The University of New Hampshire will not punish two individuals, dressed as Harambe and Richard Nixon, who counter-protested a walk-out over Donald Trump’s election, despite complaints from UNH professors. UNH’s Women’s Studies department, however, will undergo a full investigation.
The two people, whom UNH could not identify (or even confirm were actually students), showed up at the protest and walked alongside members of the UNH community, handing out baby pacifiers — apparently, mocking those triggered by Trump’s win.
The gesture led to several complaints from UNH faculty members, including several professors from the schools English and Womens’ Studies departments, one of whom claimed the students were throwing the pacifiers at protesters, and two others who called on UNH’s administration to investigate and, ultimately, expel the two individuals who pulled the stunt.
UNH’s spokesperson said UNH administration declined, saying UNH students are allowed freedom of expression. “Every member of the University community has the right to hold, defend and promote their personal opinions. These opinions do not represent an official UNH position and are not presented as such.”
The Womens’ Studies program that complained, however, will not get off so easily.
According to the New Hampshire Union Leader, the Women’s Studies professors who penned an “open letter” to school officials asking for the Harambe-centric investigation, have engaged in several months of unauthorized electioneering.
The public school specifically prohibits official clubs from endorsing political candidates or promoting campaigns. The Women’s Studies department not only made social media posts favoring Hillary Clinton and other Democratic candidates (and showing students using school resources to paint election signs), but at least one professor was caught in the Wikileaks dump of Clinton chair John Podesta’s emails, offering his assistance to the campaign.
“I’m open minded on that, and I’ve helped out on some small matters in my private capacity, but the best place to start is with what I can do formally from heading the Carsey School of Public Policy at the University of New Hampshire,” UNH Carsey School director Michael Ettlinger wrote to Podesta in 2015.
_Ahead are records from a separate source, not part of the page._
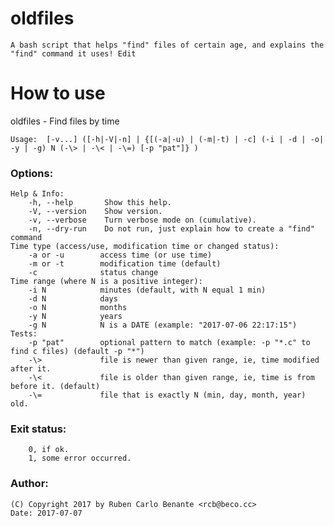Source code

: # oldfiles

    A bash script that helps "find" files of certain age, and explains the "find" command it uses!￼Edit

# How to use

oldfiles - Find files by time

`Usage:  [-v...] ([-h|-V|-n] | {[(-a|-u) | (-m|-t) | -c] (-i | -d | -o| -y | -g) N (-\> | -\< | -\=) [-p "pat"]} )`

### Options:

```
Help & Info:
    -h, --help       Show this help.
    -V, --version    Show version.
    -v, --verbose    Turn verbose mode on (cumulative).
    -n, --dry-run    Do not run, just explain how to create a "find" command
Time type (access/use, modification time or changed status):
    -a or -u        access time (or use time)
    -m or -t        modification time (default)
    -c              status change
Time range (where N is a positive integer):
    -i N            minutes (default, with N equal 1 min)
    -d N            days
    -o N            months
    -y N            years
    -g N            N is a DATE (example: "2017-07-06 22:17:15")
Tests:
    -p "pat"        optional pattern to match (example: -p "*.c" to find c files) (default -p "*")
    -\>             file is newer than given range, ie, time modified after it.
    -\<             file is older than given range, ie, time is from before it. (default)
    -\=             file that is exactly N (min, day, month, year) old.
```

### Exit status:

```
    0, if ok.
    1, some error occurred.
```

### Author:

```
(C) Copyright 2017 by Ruben Carlo Benante <rcb@beco.cc>
Date: 2017-07-07
```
New Hampshire state law prohibits the use of university funds to participate in political activities, and UNH is already conferring with legal counsel.
“Where there has been a clear violation of the university policy prohibiting the use of institutional resources for partisan purposes, the university will take appropriate action. We will also make clear with all units the importance of not using university resources for partisan purposes,” UNH President Mark Huddleston told local media.